John Carmack's .plan 11/23/96

QuakeWorld: there is one physics problem that is preventing me from releasing: you get stuck sometimes in moving plats. I am having a hard time tracking it down, and I only get to work on it sporadically. I will spend a bit more time this weekend.

I have given the source for the master server to the QSpy guys and Disruptor to do with as they will (rankings, queries, etc). I know I won't have the time to support it like it deserves.

WinQuake: Michael is almost done.... We only have one reported serious problem, but there are still a list of little issues. We are finally feeling stable on windows. Not everyone may be able to get optimal settings, but SOMETHING should work almost everywhere.

I have an NT alpha machine on order, so we will be compiling for that as well. We aren't going to be able to spend time writing assembly language for it like the intel version has, but it should still run at a pretty decent clip. IBM was talking about getting us a power-PC machine, but I haven't heard back from them in a while. If one shows up, we will compile for that as well.

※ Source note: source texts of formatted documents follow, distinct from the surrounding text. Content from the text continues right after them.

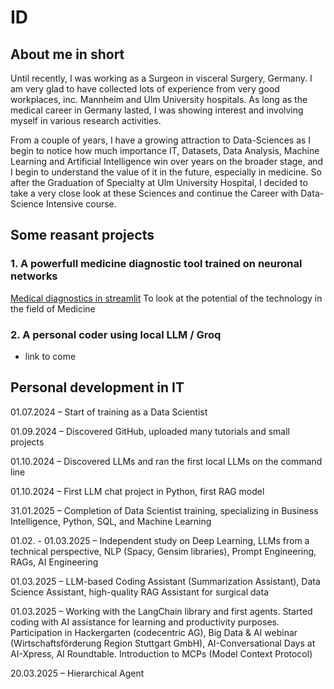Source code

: # ID
## About me in short
Until recently, I was working as a Surgeon in visceral Surgery, Germany. I am very glad to have collected lots of experience from very good workplaces, inc. Mannheim and Ulm University hospitals. 
As long as the medical career in Germany lasted, I was showing interest and involving myself in various research activities. 

From a couple of years, I have a growing attraction to Data-Sciences as I begin to notice how much importance IT, Datasets, Data Analysis, Machine Learning and Artificial Intelligence win over years on the broader stage, 
and I begin to understand the value of it in the future, especially in medicine. 
So after the Graduation of Specialty at Ulm University Hospital, I decided to take a very close look at these Sciences and continue the Career with Data-Science Intensive course.

## Some reasant projects
### 1. A powerfull medicine diagnostic tool trained on neuronal networks

[Medical diagnostics in streamlit](https://github.com/visakrapstis/ID/tree/main/medical_diagnostics)
To look at the potential of the technology in the field of Medicine

### 2. A personal coder using local LLM / Groq

-  link to come


## Personal development in IT

01.07.2024 – Start of training as a Data Scientist

01.09.2024 – Discovered GitHub, uploaded many tutorials and small projects

01.10.2024 – Discovered LLMs and ran the first local LLMs on the command line

01.10.2024 – First LLM chat project in Python, first RAG model

31.01.2025 – Completion of Data Scientist training, specializing in Business Intelligence, Python, SQL, and Machine Learning

01.02. - 01.03.2025 – Independent study on Deep Learning, LLMs from a technical perspective, NLP (Spacy, Gensim libraries), Prompt Engineering, RAGs, AI Engineering

01.03.2025 – LLM-based Coding Assistant (Summarization Assistant), Data Science Assistant, high-quality RAG Assistant for surgical data

01.03.2025 – Working with the LangChain library and first agents. Started coding with AI assistance for learning and productivity purposes. Participation in Hackergarten (codecentric AG), Big Data & AI webinar (Wirtschaftsförderung Region Stuttgart GmbH), AI-Conversational Days at AI-Xpress, AI Roundtable. Introduction to MCPs (Model Context Protocol)

20.03.2025 – Hierarchical Agent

GLQuake: 3DFX is writing a mini-gl driver that will run glquake. We exepect very high performance. 3Dlabs is also working with me on improving some aspects of their open-GL performance. DynamicPictures sent me an Oxygen board, but glquake did a horrible crash and burn with their beta drivers. They are looking into it. DEC is sending me a powerstorm to work with, which should perform in the same ballpark as the intergraph realizm I did the development work on.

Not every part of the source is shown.